Turning visual search time on its head

Abstract

Our everyday visual experience frequently involves searching for objects in clutter. Why are some searches easy and others hard? It is generally believed that the time taken to find a target increases as it becomes similar to its surrounding distractors. Here, I show that while this is qualitatively true, the exact relationship is in fact not linear. In a simple search experiment, when subjects searched for a bar differing in orientation from its distractors, search time was inversely proportional to the angular difference in orientation. Thus, rather than taking search reaction time (RT) to be a measure of target-distractor similarity, we can literally turn search time on its head (i.e. take its reciprocal 1/RT) to obtain a measure of search dissimilarity that varies linearly over a large range of target-distractor differences. I show that this dissimilarity measure has the properties of a distance metric, and report two interesting insights come from this measure: First, for a large number of searches, search asymmetries are relatively rare and when they do occur, differ by a fixed distance. Second, search distances can be used to elucidate object representations that underlie search - for example, these representations are roughly invariant to three-dimensional view. Finally, search distance has a straightforward interpretation in the context of accumulator models of search, where it is proportional to the discriminative signal that is integrated to produce a response. This is consistent with recent studies that have linked this distance to neuronal discriminability in visual cortex. Thus, while search time remains the more direct measure of visual search, its reciprocal also has the potential for interesting and novel insights.

Figure 1

Subjects performed oddball visual search for a bar that differed in orientation from multiple identical distractors (Experiment 1). (A) Visual search reaction time (RT) plotted against difference in orientation between the target and distractors. Observed reaction times (dots) are shown with error bars representing standard error of the mean (s.e.m).
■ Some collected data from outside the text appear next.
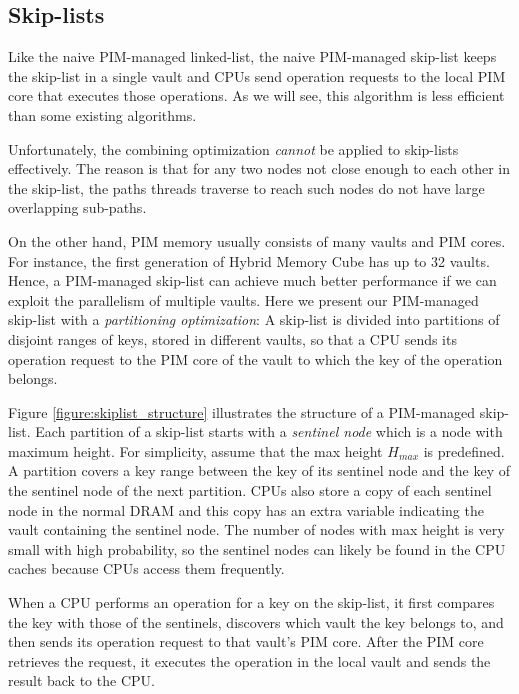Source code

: \subsection{Skip-lists}
\label{section:skip_list}


Like the naive PIM-managed linked-list,
the naive PIM-managed skip-list keeps the skip-list in a single vault and
CPUs send operation requests to the local PIM core that executes those operations.
As we will see, this algorithm is less efficient than some existing algorithms.

Unfortunately, the combining optimization \emph{cannot} be applied to skip-lists effectively.
The reason is that for any two nodes not close enough to each other in the skip-list,
the paths threads traverse to reach such nodes do not have large overlapping sub-paths.

On the other hand, PIM memory usually consists of many vaults and PIM cores.
For instance, the first generation of Hybrid Memory Cube \cite{website:HMC} has up to 32 vaults.
Hence, a PIM-managed skip-list can achieve much better performance if
we can exploit the parallelism of multiple vaults.
Here we present our PIM-managed skip-list with a \textit{partitioning optimization}:
A skip-list is divided into partitions of disjoint ranges of keys,
stored in different vaults, so that a CPU sends its operation request to
the PIM core of the vault to which the key of the operation belongs.

Figure \ref{figure:skiplist_structure} illustrates the structure of a PIM-managed skip-list.
Each partition of a skip-list starts with a \textit{sentinel node}
which is a node with maximum height. 
For simplicity, assume that the max height $H_{max}$ is predefined.
A partition covers a key range between the key of its sentinel node and
the key of the sentinel node of the next partition.
CPUs also store a copy of each sentinel node in the normal DRAM and 
this copy has an extra variable indicating the vault containing the sentinel node.
The number of nodes with max height is very small with high probability, 
so the sentinel nodes can likely be found in the CPU caches  
because CPUs access them frequently.

When a CPU performs an operation for a key on the skip-list,
it first compares the key with those of the sentinels, discovers which vault
the key belongs to, and then sends its operation request to that vault's PIM core.
After the PIM core retrieves the request, it executes the operation in the local vault 
and sends the result back to the CPU.


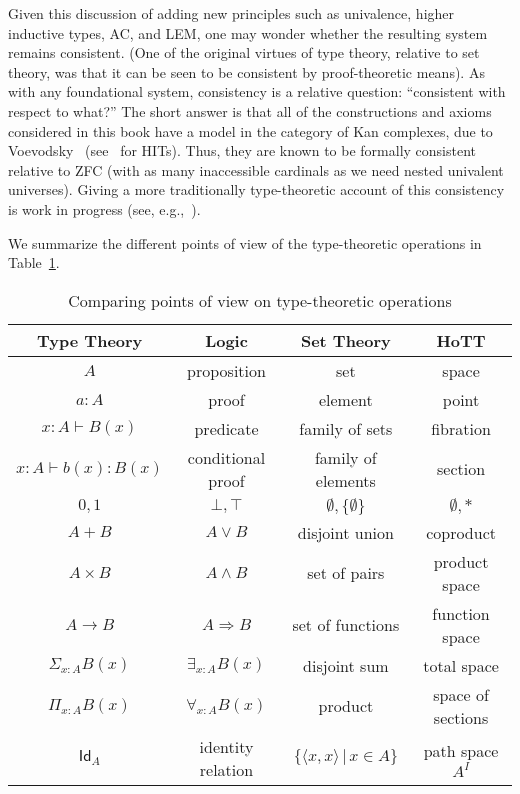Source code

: Given this discussion of adding new principles such as univalence, higher inductive types, AC, and LEM, one may wonder whether the resulting system remains consistent.
(One of the original virtues of type theory, relative to set theory, was that it can be seen to be consistent by proof-theoretic means).
As with any foundational system, consistency is a relative question: ``consistent with respect to what?''
The short answer is that all of the constructions and axioms considered in this book have a model in the category of Kan complexes, due to Voevodsky~\cite{klv:ssetmodel} (see~\cite{ls:hits} for HITs).
Thus, they are known to be formally consistent relative to ZFC (with as many inaccessible cardinals as we need nested univalent universes).
Giving a more traditionally type-theoretic account of this consistency is work in progress (see,
e.g.,~\cite{lh:canonicity,coquand2012constructive}).

We summarize the different points of view of the type-theoretic operations in Table~\ref{tab:pov}.

\begin{table}\centering
  \begin{tabular}{c||c|c|c}
       Type Theory & Logic & Set Theory & HoTT\\\hline
       $A$ & proposition & set & space\\
       $a:A$ & proof & element & point \\
       $x:A \vdash B(x)$ & predicate & family of sets & fibration \\
       $x:A \vdash b(x) : B(x)$ & conditional proof & family of elements & section\\
       $0, 1$ & $\bot, \top$ & $\emptyset, \{ \emptyset \}$ & $\emptyset, *$\\
       $A + B$ & $A\vee B$ & disjoint union & coproduct\\
       $A\times B$ & $A\wedge B$ & set of pairs & product space\\
       $A\to B$ & $A\Rightarrow B$ & set of functions & function space\\
       $\Sigma_{x:A}B(x)$ &  $\exists_{x:A}B(x)$ & disjoint sum & total space\\
       $\Pi_{x:A}B(x)$ &  $\forall_{x:A}B(x)$ & product & space of sections\\
       $\mathsf{Id}_{A}$ & identity relation & $\{\langle x,x\rangle\, |\, x\in A\}$ & path space $A^I$
  \end{tabular}
  \caption{Comparing points of view on type-theoretic operations}\label{tab:pov}
\end{table}


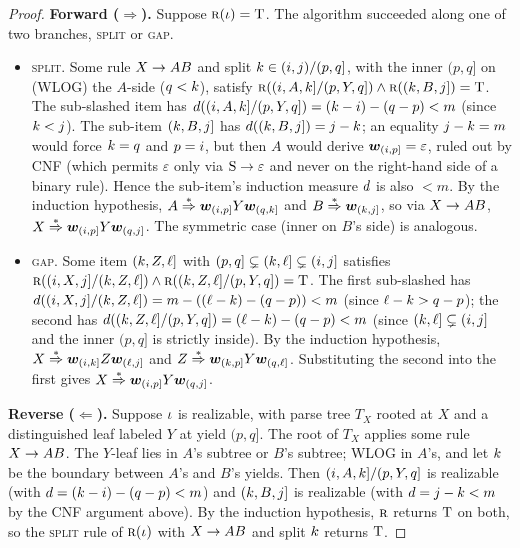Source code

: \documentclass{article}
\begin{document}
\begin{proof}
    \textbf{Forward ($\Rightarrow$).} Suppose $\recAlgo(\itm) = \TRUE$. The algorithm succeeded along one of two branches, \textsc{split} or \textsc{gap}.
    \begin{itemize}[noitemsep,topsep=0pt,leftmargin=15pt,parsep=0pt,partopsep=0pt]
        \item \textsc{split.} Some rule $\production{X}{AB}$ and split $\idxk \in (\idxi, \idxj)/(p, q]$, with the inner $(p, q]$ on (WLOG) the $A$-side ($q < \idxk$), satisfy $\recAlgo((\idxi, A, \idxk] / (p, Y, q]) \land \recAlgo((\idxk, B, \idxj]) = \TRUE$. 
        The sub-slashed item has $\inductionmeasure((\idxi, A, \idxk] / (p, Y, q]) = (\idxk - \idxi) - (q - p) < m$ (since $\idxk < \idxj$). 
        The sub-item $(\idxk, B, \idxj]$ has $\inductionmeasure((\idxk, B, \idxj]) = \idxj - \idxk$; an equality $\idxj - \idxk = m$ would force $\idxk = q$ and $p = \idxi$, but then $A$ would derive $\str_{(\idxi, p]} = \varepsilon$, ruled out by CNF (which permits $\varepsilon$ only via $\production{\start}{\eps}$ and never on the right-hand side of a binary rule).
        Hence the sub-item's induction measure $\inductionmeasure$ is also $< m$. By the induction hypothesis, $A \derives \str_{(\idxi, p]} Y \str_{(q, \idxk]}$ and $B \derives \str_{(\idxk, \idxj]}$, so via $\production{X}{AB}$, $X \derives \str_{(\idxi, p]} Y \str_{(q, \idxj]}$. The symmetric case (inner on $B$'s side) is analogous.
        \item \textsc{gap.} Some item $(\idxk, Z, \idxl]$ with $(p, q] \subsetneq (\idxk, \idxl] \subsetneq (\idxi, \idxj]$ satisfies $\recAlgo((\idxi, X, \idxj] / (\idxk, Z, \idxl]) \land \recAlgo((\idxk, Z, \idxl] / (p, Y, q]) = \TRUE$. 
        The first sub-slashed has $\inductionmeasure((\idxi, X, \idxj] / (\idxk, Z, \idxl]) = m - ((\idxl - \idxk) - (q - p)) < m$ (since $\idxl - \idxk > q - p$); the second has $\inductionmeasure((\idxk, Z,\idxl] / (p, Y, q]) = (\idxl - \idxk) - (q - p) < m$ (since $(\idxk, \idxl] \subsetneq (\idxi, \idxj]$ and the inner $(p, q]$ is strictly inside). 
        By the induction hypothesis, $X \derives \str_{(\idxi, \idxk]} Z \str_{(\idxl, \idxj]}$ and $Z \derives \str_{(\idxk, p]} Y \str_{(q, \idxl]}$. Substituting the second into the first gives $X \derives \str_{(\idxi, p]} Y \str_{(q, \idxj]}$.
    \end{itemize}
    
    \textbf{Reverse ($\Leftarrow$).} Suppose $\itm$ is realizable, with parse tree $T_X$ rooted at $X$ and a distinguished leaf labeled $Y$ at yield $(p, q]$. The root of $T_X$ applies some rule $\production{X}{AB}$. The $Y$-leaf lies in $A$'s subtree or $B$'s subtree; WLOG in $A$'s, and let $\idxk$ be the boundary between $A$'s and $B$'s yields. Then $(\idxi, A, \idxk] / (p, Y, q]$ is realizable (with $\inductionmeasure = (\idxk - \idxi) - (q - p) < m$) and $(\idxk, B, \idxj]$ is realizable (with $\inductionmeasure = \idxj - \idxk < m$ by the CNF argument above). By the induction hypothesis, $\recAlgo$ returns $\TRUE$ on both, so the \textsc{split} rule of $\recAlgo(\itm)$ with $\production{X}{AB}$ and split $\idxk$ returns $\TRUE$.
    

\end{proof}
\end{document}
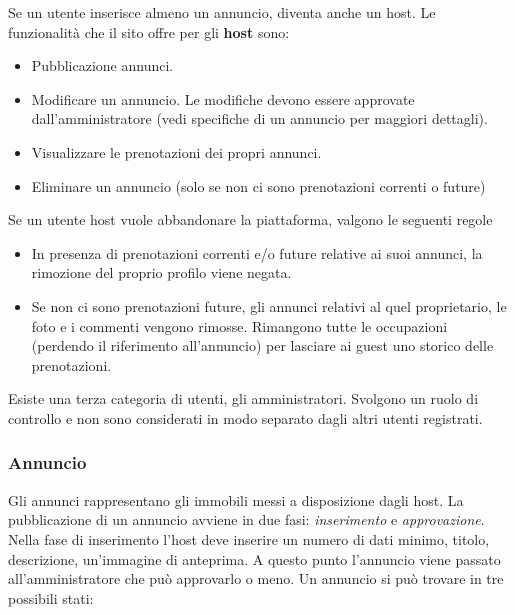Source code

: \documentclass[1_relazione.tex]{subfiles}
\begin{document}
Se un utente inserisce almeno un annuncio, diventa anche un host. Le funzionalità che il sito offre per gli \textbf{host} sono: 
\begin{itemize}
\item Pubblicazione annunci.
\item Modificare un annuncio. Le modifiche devono essere approvate dall'amministratore (vedi specifiche di un annuncio per maggiori dettagli).
\item Visualizzare le prenotazioni dei propri annunci.
\item Eliminare un annuncio (solo se non ci sono prenotazioni correnti o future)
\end{itemize}




Se un utente host vuole abbandonare la piattaforma, valgono le seguenti regole 
\begin{itemize}
\item In presenza di prenotazioni correnti e/o future relative ai suoi annunci, la rimozione del proprio profilo viene negata.
\item Se non ci sono prenotazioni future, gli annunci relativi al quel proprietario, le foto e i commenti vengono rimosse. Rimangono tutte le occupazioni (perdendo il riferimento all'annuncio) per lasciare ai guest uno storico delle prenotazioni.
\end{itemize}

Esiste una terza categoria di utenti, gli amministratori. Svolgono un ruolo di controllo e non sono considerati in modo separato dagli altri utenti registrati.  \\

\subsubsection{Annuncio} 
Gli annunci rappresentano gli immobili messi a disposizione dagli host. La pubblicazione di un annuncio avviene in due fasi: \textit{inserimento} e \textit{approvazione}.
Nella fase di inserimento l'host deve inserire un numero di dati minimo, titolo, descrizione, un'immagine di anteprima. A questo punto l'annuncio viene passato all'amministratore che può approvarlo o meno. Un annuncio si può trovare in tre possibili stati: 
\end{document}
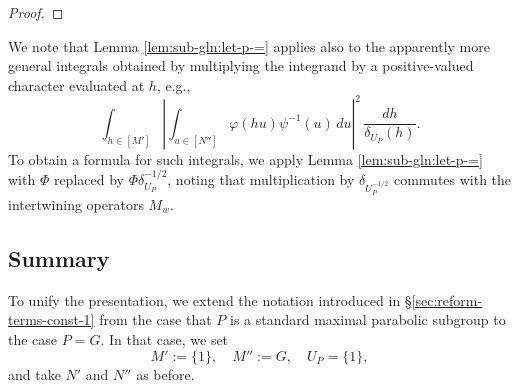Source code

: \begin{proof}
\end{proof}

We note that Lemma \ref{lem:sub-gln:let-p-=} applies also to the apparently more general integrals obtained by multiplying the integrand by a positive-valued character evaluated at $h$, e.g.,
\begin{equation*}
  \int_{h \in [M']}
  \left\lvert \int_{u \in [N'']} \varphi(h u) \psi^{-1}(u) \,d u  \right\rvert^2
  \, \frac{d h}{\delta_{U_P}(h)}.
\end{equation*}
To obtain a formula for such integrals, we apply  Lemma \ref{lem:sub-gln:let-p-=} with $\Phi$ replaced by $\Phi \delta_{U_P}^{-1/2}$, noting that multiplication by $\delta_{U_P^{-1/2}}$ commutes with the intertwining operators $M_w$.


\subsection{Summary}\label{sec:summary-unification}
To unify the presentation, we extend the notation introduced in \S\ref{sec:reform-terms-const-1} from the case that $P$ is a standard maximal parabolic subgroup to the case $P = G$.  In that case, we set
\begin{equation*}
  M' := \{1\}, \quad M'' := G, \quad
  {U_P} = \{1\},
\end{equation*}
and take $N'$ and $N''$ as before.

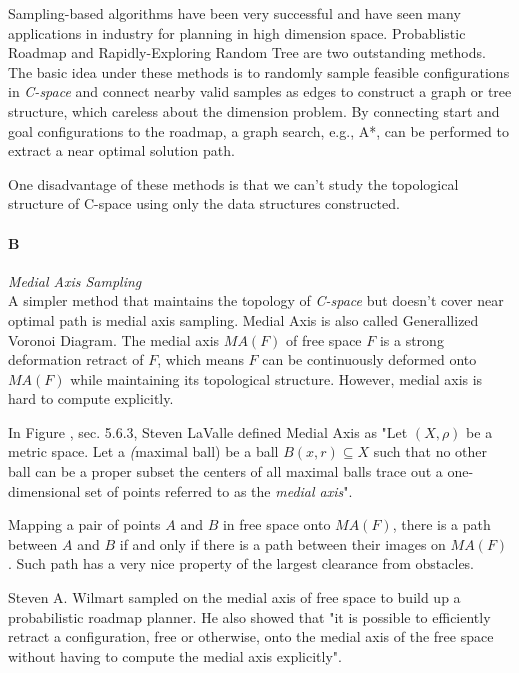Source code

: \documentclass[11pt]{article}
\begin{document}
\indent Sampling-based algorithms have been very successful and have seen many applications in industry for planning in high dimension space. Probablistic Roadmap \cite{PRM} and Rapidly-Exploring Random Tree \cite{RRT} are two outstanding methods. The basic idea under these methods is to randomly sample feasible configurations in \emph{C-space} and connect nearby valid samples as edges to construct a graph or tree structure, which careless about the dimension problem. By connecting start and goal configurations to the roadmap, a graph search, e.g., A*, can be performed to extract a near optimal solution path.

\indent One disadvantage of these methods is that we can't study the topological structure of C-space using only the data structures constructed.

\paragraph{B} \emph{Medial Axis Sampling} \hfill \\
\indent A simpler method that maintains the topology of \emph{C-space} but doesn't cover near optimal path is medial axis sampling. Medial Axis is also called Generallized Voronoi Diagram. The medial axis $MA(F)$ of free space $F$ is a strong deformation retract of $F$, which means $F$ can be continuously deformed onto $MA(F)$ while maintaining its topological structure. However, medial axis is hard to compute explicitly.

\indent In Figure \cite{Book}, sec. 5.6.3, Steven LaValle defined Medial Axis as "Let $(X, \rho)$ be a metric space. Let a \emph(maximal ball) be a ball $B(x,r) \subseteq X$ such that no other ball can be a proper subset the centers of all maximal balls trace out a one-dimensional set of points referred to as the \emph{medial axis}".  

\indent Mapping a pair of points $A$ and $B$ in free space onto $MA(F)$, there is a path between $A$ and $B$ if and only if there is a path between their images on $MA(F)$. Such path has a very nice property of the largest clearance from obstacles.

\indent Steven A. Wilmart \cite{MAPRM} sampled on the medial axis of free space to build up a probabilistic roadmap planner. He also showed that "it is possible to efficiently retract a configuration, free or otherwise, onto the medial axis of the free space without having to compute the medial axis explicitly".
\end{document}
These data were fit using a linear fit (dashed lines), an inverse fit (i.e. a linear fit on 1/RT versus orientation difference; thick line) and a sigmoid fit to 1/RT (thin line). (B) Reciprocal of search time, 1/RT, plotted against the orientation difference (dots with error bars representing s.e.m). These data were fit using a linear fit on orientation differences below 30 degrees (thick line) and using a sigmoid function (thin line).

Figure 2

Subjects performed multiple visual searches involving all possible pairs of 48 images with each image in a pair as target or distractor (Experiment 2). For each triplet of images (A, B, C) – depicted schematically above the plot – the pairwise dissimilarity measurements (1/RT) were denoted by d_AB, d_BC and d_AC. If 1/RT is a distance metric, it should satisfy the triangle inequality. In other words, each of these distances (plotted on the y-axis, depicted as d_AC) must be smaller than the sum of the other two (plotted on the x-axis, depicted as d_AB + d_BC). The inset shows the histogram of the difference (d_AB+ d_BC – d_AC) across all triplets. Triplets with a difference less than zero (in the inset plot) or triplets that fall below the y = x line (in the scatter plot) violate the triangle inequality. Such violations occurred only in 143 of 51,888 triplets, i.e. in 0.2% of all triplets.

Figure 3

Asymmetry analysis. (A) A total of 69 of 1128 image pairs in Experiment 2 showed a statistically significant asymmetry. For each of these image pairs, the discriminability (1/RT) of the search involving the easy target is plotted against the discriminability of the hard target. The data was fit using a straight line with slope of nearly 1. (B) The same data represented using search times (RT). For the same 69 image pairs, the search times for the easy target are plotted against the search times for the hard target. The data suggest that the size of the asymmetry increases in proportion to the average search time. (C) Illustration of how asymmetries differing by a constant amount in Δd (as shown in A) might give rise to RT differences that increase with the mean (as shown in B) – see text for details.

Figure 4

Visualization of search distances using multi-dimensional scaling (Experiment 2). Multi-dimensional scaling was performed on all 276 pair-wise search distances (1/RT) between 24 images (6 objects x 4 views each), to find the best-fitting two-dimensional coordinates such that their distances match the observed pair-wise distances. The resulting plot shows clustering of objects by view as well as mirror confusion between left & right views.